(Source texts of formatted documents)
* * * *

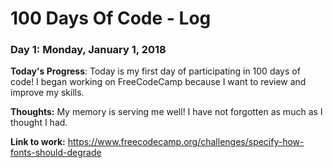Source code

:# 100 Days Of Code - Log

### Day 1: Monday, January 1, 2018

**Today's Progress**: Today is my first day of participating in 100 days of code! I began working on FreeCodeCamp because I want to review and improve my skills. 

**Thoughts:** My memory is serving me well! I have not forgotten as much as I thought I had. 

**Link to work:** https://www.freecodecamp.org/challenges/specify-how-fonts-should-degrade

* * * *

> REQUIRED WORK:
The answer should be the exact lines running from the line containing "improve my skills." to the last line of the entries, with nothing else.

> RESULT OF THIS EXERCISE:
**Today's Progress**: Today is my first day of participating in 100 days of code! I began working on FreeCodeCamp because I want to review and improve my skills. 

**Thoughts:** My memory is serving me well! I have not forgotten as much as I thought I had. 

**Link to work:** https://www.freecodecamp.org/challenges/specify-how-fonts-should-degrade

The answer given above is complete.